After locating the line with "unavailable for about" in the data that follows, return it and every later line exactly, up to and including the line with "configuration error in".

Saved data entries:
────────

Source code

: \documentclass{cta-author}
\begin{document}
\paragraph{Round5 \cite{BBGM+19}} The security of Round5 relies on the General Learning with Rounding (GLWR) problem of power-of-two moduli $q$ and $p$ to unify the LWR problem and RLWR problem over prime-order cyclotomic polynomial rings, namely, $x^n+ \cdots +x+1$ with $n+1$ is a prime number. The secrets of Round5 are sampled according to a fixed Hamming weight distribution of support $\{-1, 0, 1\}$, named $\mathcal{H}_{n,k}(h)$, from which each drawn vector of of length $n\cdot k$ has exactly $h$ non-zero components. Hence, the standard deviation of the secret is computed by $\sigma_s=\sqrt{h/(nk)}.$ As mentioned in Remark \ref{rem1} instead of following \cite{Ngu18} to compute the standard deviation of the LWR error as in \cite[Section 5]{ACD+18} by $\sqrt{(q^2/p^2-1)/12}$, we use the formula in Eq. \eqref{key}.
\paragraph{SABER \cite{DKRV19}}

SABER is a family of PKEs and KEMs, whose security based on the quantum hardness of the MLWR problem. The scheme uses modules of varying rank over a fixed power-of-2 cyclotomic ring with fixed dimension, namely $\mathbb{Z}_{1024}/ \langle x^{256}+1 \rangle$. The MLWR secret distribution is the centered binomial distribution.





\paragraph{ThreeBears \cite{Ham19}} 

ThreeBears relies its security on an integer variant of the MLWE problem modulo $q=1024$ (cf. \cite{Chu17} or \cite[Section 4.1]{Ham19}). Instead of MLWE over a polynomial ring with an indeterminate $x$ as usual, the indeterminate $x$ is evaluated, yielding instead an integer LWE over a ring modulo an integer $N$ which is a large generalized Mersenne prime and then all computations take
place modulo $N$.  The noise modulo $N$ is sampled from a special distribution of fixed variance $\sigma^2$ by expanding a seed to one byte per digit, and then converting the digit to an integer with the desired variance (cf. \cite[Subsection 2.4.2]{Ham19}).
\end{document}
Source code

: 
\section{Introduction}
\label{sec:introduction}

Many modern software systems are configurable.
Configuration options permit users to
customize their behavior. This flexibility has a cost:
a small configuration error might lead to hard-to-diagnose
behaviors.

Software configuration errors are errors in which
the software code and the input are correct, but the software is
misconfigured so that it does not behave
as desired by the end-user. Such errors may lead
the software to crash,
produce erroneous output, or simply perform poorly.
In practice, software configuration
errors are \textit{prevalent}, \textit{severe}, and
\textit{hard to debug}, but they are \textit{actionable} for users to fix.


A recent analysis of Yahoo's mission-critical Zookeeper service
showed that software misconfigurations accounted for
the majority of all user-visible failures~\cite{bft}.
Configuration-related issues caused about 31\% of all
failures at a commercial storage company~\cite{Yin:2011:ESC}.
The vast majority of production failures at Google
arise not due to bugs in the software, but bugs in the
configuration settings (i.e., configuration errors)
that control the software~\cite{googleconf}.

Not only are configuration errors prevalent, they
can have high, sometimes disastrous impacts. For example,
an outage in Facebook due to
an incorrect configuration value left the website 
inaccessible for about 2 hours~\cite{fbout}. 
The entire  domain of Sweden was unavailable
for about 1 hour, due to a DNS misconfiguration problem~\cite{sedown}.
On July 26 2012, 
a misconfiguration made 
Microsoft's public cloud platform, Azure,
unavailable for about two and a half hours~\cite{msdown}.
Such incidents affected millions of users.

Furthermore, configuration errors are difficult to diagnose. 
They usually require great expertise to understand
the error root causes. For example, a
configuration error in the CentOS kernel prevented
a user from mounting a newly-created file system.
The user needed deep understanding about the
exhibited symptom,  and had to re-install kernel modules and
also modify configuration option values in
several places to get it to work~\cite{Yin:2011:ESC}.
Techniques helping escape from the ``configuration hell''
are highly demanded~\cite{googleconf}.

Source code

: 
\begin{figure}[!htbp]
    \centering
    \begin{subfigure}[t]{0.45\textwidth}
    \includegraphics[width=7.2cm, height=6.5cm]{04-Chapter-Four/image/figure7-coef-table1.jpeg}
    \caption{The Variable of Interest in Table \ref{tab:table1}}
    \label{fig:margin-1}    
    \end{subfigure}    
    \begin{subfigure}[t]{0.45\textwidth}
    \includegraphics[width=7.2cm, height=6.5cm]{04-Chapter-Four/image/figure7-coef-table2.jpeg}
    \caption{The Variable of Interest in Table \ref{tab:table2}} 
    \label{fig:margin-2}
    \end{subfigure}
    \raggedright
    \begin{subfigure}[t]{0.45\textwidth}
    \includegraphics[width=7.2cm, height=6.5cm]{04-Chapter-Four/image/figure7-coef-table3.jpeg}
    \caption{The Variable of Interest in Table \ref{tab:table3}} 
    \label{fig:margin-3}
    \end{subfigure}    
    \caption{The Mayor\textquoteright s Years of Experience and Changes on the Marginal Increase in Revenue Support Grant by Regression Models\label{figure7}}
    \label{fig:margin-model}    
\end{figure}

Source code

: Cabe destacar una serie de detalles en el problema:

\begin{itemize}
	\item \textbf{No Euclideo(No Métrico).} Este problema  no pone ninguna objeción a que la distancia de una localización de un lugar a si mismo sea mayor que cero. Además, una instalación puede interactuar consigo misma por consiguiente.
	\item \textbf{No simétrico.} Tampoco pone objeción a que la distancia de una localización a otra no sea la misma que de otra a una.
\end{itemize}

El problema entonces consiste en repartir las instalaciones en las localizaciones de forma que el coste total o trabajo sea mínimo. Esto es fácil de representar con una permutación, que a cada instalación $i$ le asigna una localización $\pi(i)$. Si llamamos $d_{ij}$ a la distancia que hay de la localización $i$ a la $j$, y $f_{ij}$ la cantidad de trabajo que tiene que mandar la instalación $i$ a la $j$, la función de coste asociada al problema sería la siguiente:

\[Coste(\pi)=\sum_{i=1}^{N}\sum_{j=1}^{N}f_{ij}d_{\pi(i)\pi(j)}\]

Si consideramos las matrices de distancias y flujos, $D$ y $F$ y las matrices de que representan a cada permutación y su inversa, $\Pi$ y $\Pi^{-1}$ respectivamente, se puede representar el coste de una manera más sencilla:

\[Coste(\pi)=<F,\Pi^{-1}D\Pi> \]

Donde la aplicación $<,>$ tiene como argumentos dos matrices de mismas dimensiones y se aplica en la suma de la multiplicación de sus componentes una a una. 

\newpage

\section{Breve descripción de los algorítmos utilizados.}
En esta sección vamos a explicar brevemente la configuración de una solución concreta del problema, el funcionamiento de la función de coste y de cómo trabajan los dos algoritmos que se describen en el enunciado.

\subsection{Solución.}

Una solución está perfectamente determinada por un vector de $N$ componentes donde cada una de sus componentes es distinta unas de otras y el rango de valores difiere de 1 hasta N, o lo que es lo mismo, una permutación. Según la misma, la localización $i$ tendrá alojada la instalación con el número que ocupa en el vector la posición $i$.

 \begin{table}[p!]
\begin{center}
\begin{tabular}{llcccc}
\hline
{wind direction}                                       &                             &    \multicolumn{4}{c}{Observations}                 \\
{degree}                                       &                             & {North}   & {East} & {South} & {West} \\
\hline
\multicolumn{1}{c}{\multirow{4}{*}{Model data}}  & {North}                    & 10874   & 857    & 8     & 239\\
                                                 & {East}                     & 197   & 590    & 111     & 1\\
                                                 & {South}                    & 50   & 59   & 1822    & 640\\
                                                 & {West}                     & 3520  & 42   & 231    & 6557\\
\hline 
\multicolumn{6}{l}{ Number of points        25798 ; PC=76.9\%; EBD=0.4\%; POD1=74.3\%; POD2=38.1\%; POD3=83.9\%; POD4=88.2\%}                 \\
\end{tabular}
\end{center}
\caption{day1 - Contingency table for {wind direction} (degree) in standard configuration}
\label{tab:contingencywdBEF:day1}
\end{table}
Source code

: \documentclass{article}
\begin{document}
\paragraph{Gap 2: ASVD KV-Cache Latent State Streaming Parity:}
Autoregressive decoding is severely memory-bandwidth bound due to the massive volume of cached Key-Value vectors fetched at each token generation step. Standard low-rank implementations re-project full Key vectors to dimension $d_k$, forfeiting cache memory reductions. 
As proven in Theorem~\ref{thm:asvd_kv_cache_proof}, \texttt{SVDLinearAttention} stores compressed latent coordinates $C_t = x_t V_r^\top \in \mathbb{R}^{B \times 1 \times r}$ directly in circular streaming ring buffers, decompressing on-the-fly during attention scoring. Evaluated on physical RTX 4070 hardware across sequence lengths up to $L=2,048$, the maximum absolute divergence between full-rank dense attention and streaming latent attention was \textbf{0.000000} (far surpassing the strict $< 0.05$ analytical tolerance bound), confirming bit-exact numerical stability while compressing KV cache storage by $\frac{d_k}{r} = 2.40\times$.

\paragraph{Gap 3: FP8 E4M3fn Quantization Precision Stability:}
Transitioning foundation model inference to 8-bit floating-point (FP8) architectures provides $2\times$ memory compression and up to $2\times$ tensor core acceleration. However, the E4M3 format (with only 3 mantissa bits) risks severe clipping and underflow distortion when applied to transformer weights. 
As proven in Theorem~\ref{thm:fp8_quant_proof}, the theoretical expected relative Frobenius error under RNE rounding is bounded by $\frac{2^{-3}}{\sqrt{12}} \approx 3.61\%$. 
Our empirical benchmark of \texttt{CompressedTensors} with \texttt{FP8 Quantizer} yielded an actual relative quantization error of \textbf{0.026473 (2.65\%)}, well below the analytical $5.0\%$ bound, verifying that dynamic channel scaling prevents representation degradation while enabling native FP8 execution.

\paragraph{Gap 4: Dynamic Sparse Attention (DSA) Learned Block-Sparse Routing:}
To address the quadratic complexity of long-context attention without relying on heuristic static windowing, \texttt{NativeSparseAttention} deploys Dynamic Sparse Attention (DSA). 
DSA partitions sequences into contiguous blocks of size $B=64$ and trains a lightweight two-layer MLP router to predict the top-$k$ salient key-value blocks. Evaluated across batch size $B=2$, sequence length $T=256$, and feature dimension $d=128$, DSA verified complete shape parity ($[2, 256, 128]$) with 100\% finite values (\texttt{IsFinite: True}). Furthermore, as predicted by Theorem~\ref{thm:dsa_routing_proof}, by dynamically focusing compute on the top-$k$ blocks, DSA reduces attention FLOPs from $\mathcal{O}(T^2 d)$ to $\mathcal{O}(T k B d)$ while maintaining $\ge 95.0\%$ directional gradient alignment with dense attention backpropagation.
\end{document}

────────

YOUR RESPONSE ::
unavailable for about two and a half hours~\cite{msdown}.
Such incidents affected millions of users.

Furthermore, configuration errors are difficult to diagnose. 
They usually require great expertise to understand
the error root causes. For example, a
configuration error in the CentOS kernel prevented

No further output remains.